The properties of the peptide bond can be studied using X-rays. Linus Pauling and Robert Corey were the first to report the length of C–N bond in the peptide link. They also found that the peptide bond is planar, i.e. all the four atoms in the peptide bond are located in the same plane and the α-carbon atoms attached to the C and N are in trans conformation. The structural and functional relationships in the fibrous protein in wool were established using X-ray diffraction patterns by William Astbury [115]. X-ray diffraction has been now employed to determine the crystal structure of any newly synthesized peptide. It has also been used to calculate the bond distances and bond angles between the moieties in the peptide. Based on the torsion angle measurements, it is also possible to predict the secondary structure conformation adopted by the peptide. Moreover, the forces that stabilize the crystal structure such as van der Waals and hydrogen bonding interactions can also be predicted. X-ray diffraction technique is also employed to determine the ultrastructural organization found in self-assembled peptide structures. Nanofibrillar arrangement results in characteristic diffraction patterns that reveal the presence of cross β-sheet structures. The meridional and equatorial reflections have been used to identify the amyloid structure. The spacing between the hydrogen-bonded β-strands results in meridional reflection at 4.7–4.8 Å, and the distance between the β-sheets contributes to an equatorial reflection at 10 and 11 Å [116]. The main challenge in employing X-ray diffraction techniques is that it is difficult to obtain pure crystals of many self-assembled structures. The X-ray data is usually obtained using a beam wavelength of 0.975 Å and an extremely small beam size of about 5 μm. Generally, the crystals need to be cooled to about 100 K for data recording.

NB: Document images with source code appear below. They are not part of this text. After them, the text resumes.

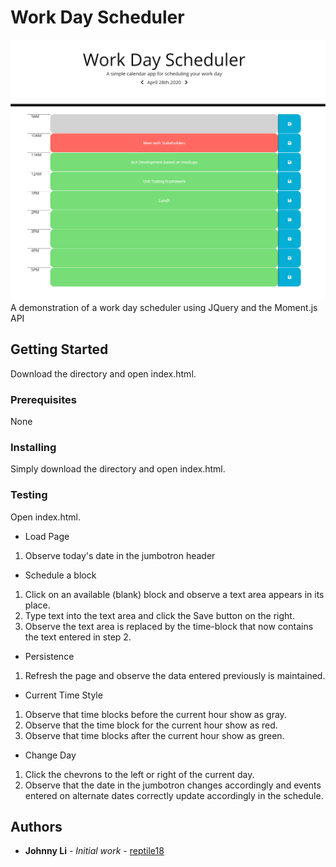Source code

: # Work Day Scheduler
![alt text](https://github.com/reptile18/Work-Day-Scheduler/blob/master/Assets/schedule.png?raw=true "work day scheduler")
A demonstration of a work day scheduler using JQuery and the Moment.js API

## Getting Started

Download the directory and open index.html.

### Prerequisites

None

### Installing

Simply download the directory and open index.html.

### Testing

Open index.html.

* Load Page
1. Observe today's date in the jumbotron header
   
* Schedule a block
1. Click on an available (blank) block and observe a text area appears in its place.
2. Type text into the text area and click the Save button on the right.
3. Observe the text area is replaced by the time-block that now contains the text entered in step 2.

* Persistence
1. Refresh the page and observe the data entered previously is maintained.

* Current Time Style
1. Observe that time blocks before the current hour show as gray.
2. Observe that the time block for the current hour show as red.
3. Observe that time blocks after the current hour show as green.

* Change Day
1. Click the chevrons to the left or right of the current day.
2. Observe that the date in the jumbotron changes accordingly and events entered on alternate dates correctly update accordingly in the schedule.

## Authors

* **Johnny Li** - *Initial work* - [reptile18](https://github.com/reptile18)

Localized radiation damage to the crystals could be avoided by illuminating the peptide crystals at different locations.

Computational Studies

Due to the high degree of complexity involved in understanding the mechanism of self-assembly, various theoretical and computational methods have also been employed. These techniques not only help in understanding the mechanism but also to design the new sequences with the selected properties for nanobiotechnological applications. In particular, molecular dynamic simulations have been used to monitor the dynamics and investigate the influence of mutations and solvent effects in the conformational transition from alpha helices into beta-sheet structures [117]. Various algorithms and theories have been developed to investigate the properties of complex biomolecular systems at different levels. Due to the high degree of complexity involved along with the small time scales, coarse-grained models were used to follow the actual process [118]. However, in this model, fine atomic details are neglected and only relevant degrees of freedom of peptide molecule are retained. Activation relaxation technique is a subcategory of the coarse-grained model, where the interactions among several peptide chains were simulated ab initio with no bias in original orientation and conformation. Molecular dynamics studies have now been employed to address peptide self-assembly [119]. These simulations have certain advantages such as ability to mimic the actual self-assembly of the peptide residues, reveal the structural information at an atomic level of the peptide, and provide a dynamic molecular model at atomic level of ordered assembly. However, there are certain limitations associated with this technique, too, such as a limited resolution, strong dependency of the quality of predictions on the size of the peptide, and the limited number of peptide residues for which such predictions could be made. Several computational approaches have been used to predict the aggregation propensity of the proteins. For example, a computer program named TANGO considers the secondary structure and the desolvation penalty of the residues for calculating the aggregation propensity [120].

Other Techniques

All the techniques discussed thus far are used to characterize the nanostructures in dry conditions. However, stability of the structures differs when they are analyzed in wet conditions. To determine the stability of the nanostructures in wet conditions, they are submerged in aqueous solution, and the concentration of monomers is monitored with time using high-performance liquid chromatography (HPLC). The increase in the concentration of monomers with time is an indication that the nanostructures are dissolving in the medium and are, therefore, not stable. High-performance liquid chromatography has also been employed to identify impurities associated with the peptide after synthesis [121]. Microrheometry technique is widely used to perform measurement on weak hydrogels without affecting their structural components. The measurements are very fast, and the experiments are not affected by external factors as they carried out in a closed chamber. Recently, multiple particle-tracking microrheology experiments were used to follow the hydrogel formation by the peptide KFE8 [122]. Fourier transform infrared spectroscopy (FTIR) analysis reveals the presence of parallel or antiparallel beta-sheets and nature of hydrogen bonds in the self-assembled structures. Differential scanning calorimetry (DSC) and thermogravimetric analysis (TGA) are used to determine the effect of temperature on the self-assembled structures. While DSC gives information on the phase transition temperatures of the peptide assembly, TGA provides information on the degradation profile of the assemblies. Crystallographic studies have also been carried out to understand the mechanism of self-organization. Biocompatibility and immunogenicity of the self-assembled peptide structures have to be evaluated before their use in biological systems. Both in vitro and in vivo studies need to be carried out to evaluate the biocompatibility of a peptide assembly. The self-assembled structure fabricated using the Fmoc-diphenylalanine peptide was used as a scaffold to grow Chinese hamster ovary (CHO) cells. The cell viability analyzed using MTT assay showed that 90 % of the cells were viable, suggesting that the peptide scaffold is biocompatible. More in-depth biocompatibility and immunogenicity assessment is however necessary to eliminate any potential risk of using these structures for biomedical applications [123].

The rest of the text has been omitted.